Internet-Draft                    SEAL                        April 2008


   The ITE then sends each outer packet that encapsulates a segment of
   the same inner packet into the tunnel in canonical order, i.e.,
   Segment 0 first, then Segment 1, etc. and finally Segment N-1.

4.2.6.  Sending S-MSS Probes

   When S-MSS is larger than 128, the ITE sends each data packet as an
   implicit probe to detect any in-the-network IPv4 fragmentation.  The
   ITE sets CTL='10' in the SEAL header and DF=0 in the outer IPv4
   header of each SEAL-encapsulated packet, and will receive FRAGREP
   messages from the ETE if fragmentation occurs.  When S-MSS=128, the
   ITE instead sets CTL='01' in the SEAL header to avoid generating
   FRAGREPs for unavoidable in-the-network fragmentation.

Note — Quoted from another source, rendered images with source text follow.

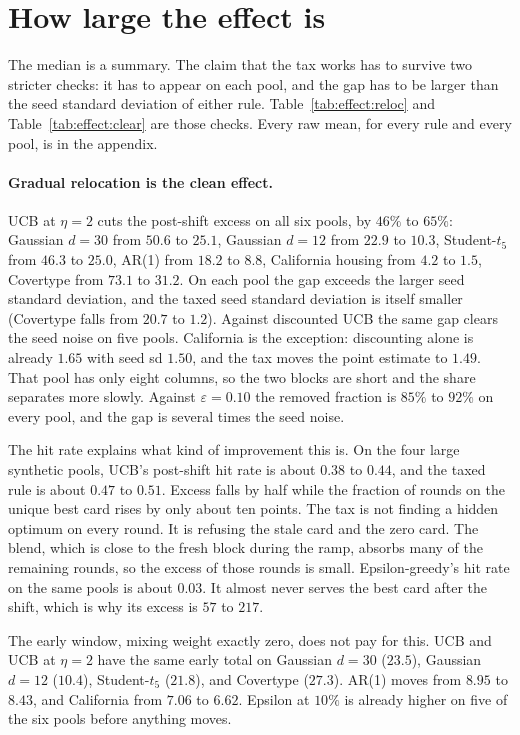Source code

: \documentclass[11pt]{article}
\begin{document}
\section{How large the effect is}

The median is a summary. The claim that the tax works has to survive two stricter checks: it has to appear on each pool, and the gap has to be larger than the seed standard deviation of either rule. Table~\ref{tab:effect:reloc} and Table~\ref{tab:effect:clear} are those checks. Every raw mean, for every rule and every pool, is in the appendix.

\paragraph{Gradual relocation is the clean effect.}
UCB at \(\eta=2\) cuts the post-shift excess on all six pools, by \(46\%\) to \(65\%\):
Gaussian \(d=30\) from \(50.6\) to \(25.1\),
Gaussian \(d=12\) from \(22.9\) to \(10.3\),
Student-\(t_5\) from \(46.3\) to \(25.0\),
AR(1) from \(18.2\) to \(8.8\),
California housing from \(4.2\) to \(1.5\),
Covertype from \(73.1\) to \(31.2\).
On each pool the gap exceeds the larger seed standard deviation, and the taxed seed standard deviation is itself smaller (Covertype falls from \(20.7\) to \(1.2\)).
Against discounted UCB the same gap clears the seed noise on five pools.
California is the exception: discounting alone is already \(1.65\) with seed sd \(1.50\), and the tax moves the point estimate to \(1.49\).
That pool has only eight columns, so the two blocks are short and the share separates more slowly.
Against \(\varepsilon=0.10\) the removed fraction is \(85\%\) to \(92\%\) on every pool, and the gap is several times the seed noise.

The hit rate explains what kind of improvement this is.
On the four large synthetic pools, UCB's post-shift hit rate is about \(0.38\) to \(0.44\), and the taxed rule is about \(0.47\) to \(0.51\).
Excess falls by half while the fraction of rounds on the unique best card rises by only about ten points.
The tax is not finding a hidden optimum on every round.
It is refusing the stale card and the zero card.
The blend, which is close to the fresh block during the ramp, absorbs many of the remaining rounds, so the excess of those rounds is small.
Epsilon-greedy's hit rate on the same pools is about \(0.03\).
It almost never serves the best card after the shift, which is why its excess is \(57\) to \(217\).

The early window, mixing weight exactly zero, does not pay for this.
UCB and UCB at \(\eta=2\) have the same early total on Gaussian \(d=30\) (\(23.5\)), Gaussian \(d=12\) (\(10.4\)), Student-\(t_5\) (\(21.8\)), and Covertype (\(27.3\)).
AR(1) moves from \(8.95\) to \(8.43\), and California from \(7.06\) to \(6.62\).
Epsilon at \(10\%\) is already higher on five of the six pools before anything moves.
\end{document}
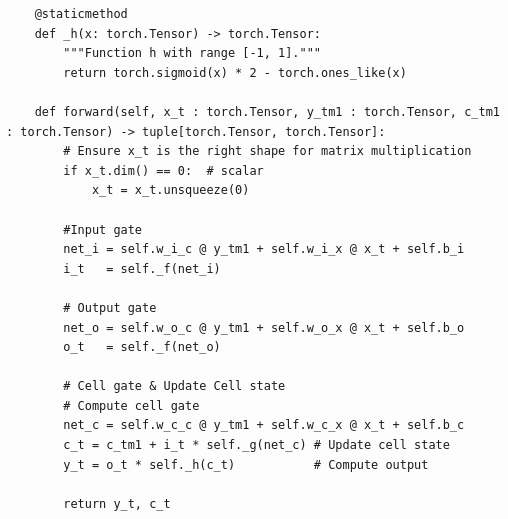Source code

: \documentclass[twoside,a4paper,10pt,DIV=12,BCOR=12mm]{scrartcl}
\begin{document}
\begin{lstlisting}
    @staticmethod
    def _h(x: torch.Tensor) -> torch.Tensor:
        """Function h with range [-1, 1]."""
        return torch.sigmoid(x) * 2 - torch.ones_like(x)
    
    def forward(self, x_t : torch.Tensor, y_tm1 : torch.Tensor, c_tm1 : torch.Tensor) -> tuple[torch.Tensor, torch.Tensor]:
        # Ensure x_t is the right shape for matrix multiplication
        if x_t.dim() == 0:  # scalar
            x_t = x_t.unsqueeze(0)
        
        #Input gate
        net_i = self.w_i_c @ y_tm1 + self.w_i_x @ x_t + self.b_i
        i_t   = self._f(net_i)
        
        # Output gate
        net_o = self.w_o_c @ y_tm1 + self.w_o_x @ x_t + self.b_o
        o_t   = self._f(net_o)
        
        # Cell gate & Update Cell state
        # Compute cell gate
        net_c = self.w_c_c @ y_tm1 + self.w_c_x @ x_t + self.b_c
        c_t = c_tm1 + i_t * self._g(net_c) # Update cell state
        y_t = o_t * self._h(c_t)           # Compute output
        
        return y_t, c_t
\end{lstlisting}



\end{document}
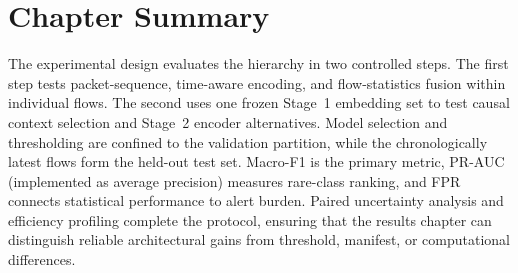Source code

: \section{Chapter Summary}
\label{subsec:experimental_methodology_summary}

The experimental design evaluates the hierarchy in two controlled steps. The
first step tests packet-sequence, time-aware encoding, and flow-statistics
fusion within individual flows. The second uses one frozen Stage~1 embedding
set to test causal context selection and Stage~2 encoder alternatives. Model
selection and thresholding are confined to the validation partition, while the
chronologically latest flows form the held-out test set. Macro-F1 is the primary
metric, PR-AUC (implemented as average precision) measures rare-class ranking,
and FPR connects statistical performance to alert burden. Paired uncertainty
analysis and efficiency profiling complete the protocol, ensuring that the
results chapter can distinguish reliable architectural gains from threshold,
manifest, or computational differences.
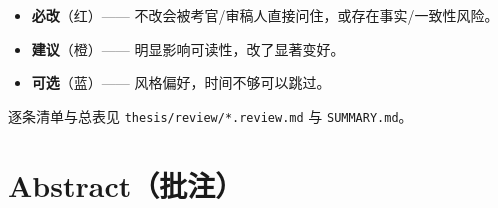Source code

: \begin{itemize}
\tightlist
\item
  \textbf{必改}（红）------
  不改会被考官/审稿人直接问住，或存在事实/一致性风险。
\item
  \textbf{建议}（橙）------ 明显影响可读性，改了显著变好。
\item
  \textbf{可选}（蓝）------ 风格偏好，时间不够可以跳过。
\end{itemize}

逐条清单与总表见 \texttt{thesis/review/*.review.md} 与
\texttt{SUMMARY.md}。

\clearpage

\chapter{Abstract（批注）}\label{abstractux6279ux6ce8}

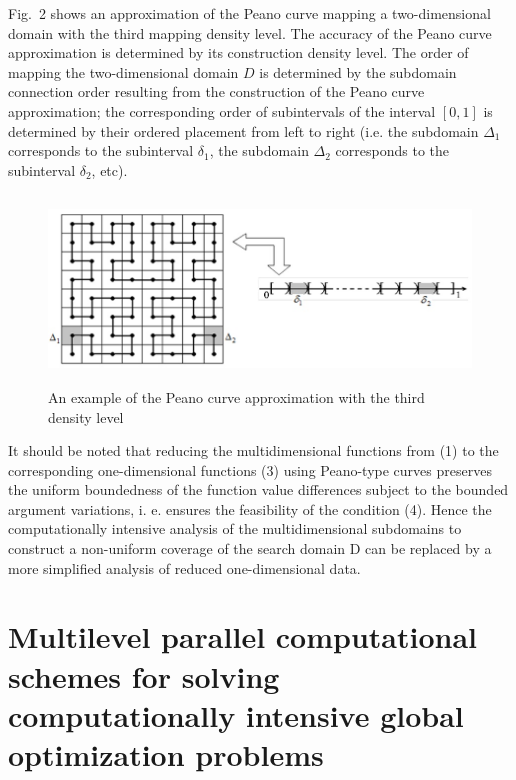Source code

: \documentclass[
11pt,%
tightenlines,%
twoside,%
onecolumn,%
nofloats,%
nobibnotes,%
nofootinbib,%
superscriptaddress,%
noshowpacs,%
centertags]%
{revtex4}
\begin{document}
Fig.~2 shows an approximation of the Peano curve mapping a two-dimensional domain with the third mapping density level. The accuracy of the Peano curve approximation is determined by its construction density level. The order of mapping the two-dimensional domain $D$ is determined by the subdomain connection order resulting from the construction of the Peano curve approximation; the corresponding order of subintervals of the interval $[0, 1]$ is determined by their ordered placement from left to right (i.e. the subdomain $\Delta_1$ corresponds to the subinterval $\delta_1$, the subdomain $\Delta_2$ corresponds to the subinterval $\delta_2$, etc).

\begin{figure}
\centering
\includegraphics[height=5.0cm]{Fig2}
\caption{An example of the Peano curve approximation with the third density level}
\label{fig:Fig2}
\end{figure}

It should be noted that reducing the multidimensional functions from (1) to the corresponding one-dimensional functions (3) using Peano-type curves preserves the uniform boundedness of the function value differences subject to the bounded argument variations, i. e. ensures the feasibility of the condition (4). Hence the computationally intensive analysis of the multidimensional subdomains to construct a non-uniform coverage of the search domain D can be replaced by a more simplified analysis of reduced one-dimensional data.


\section{Multilevel parallel computational schemes for solving computationally intensive global optimization problems}
\end{document}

   The ITE additionally sends explicit probes periodically to manage a
   window of SEAL-IDs of outstanding probes that allows the ITE to
   validate any FRAGREPs it receives.  The ITE sends explicit probes by
   setting CTL='11' in the SEAL header and DF=0 in the IPv4 header,
   where the probe can be either an ordinary data packet or a NULL
   packet created by setting the 'Next Header' field in the SEAL header
   to a value of "No Next Header".

   The ITE should also send explicit probes that are larger than S-MSS
   periodically to detect increases in the path MTU to the ETE; the ITE
   can send a large probe using either a NULL packet or an ordinary data
   packet that is padded at the end by setting the outer IPv4 length
   field to a larger value than the packet's true length.  When the ETE
   receives an explicit probe, it will return a FRAGREP message whether
   or not any in-the-network fragmentation occured.

4.2.7.  Processing Fragmentation Reports (FRAGREPs)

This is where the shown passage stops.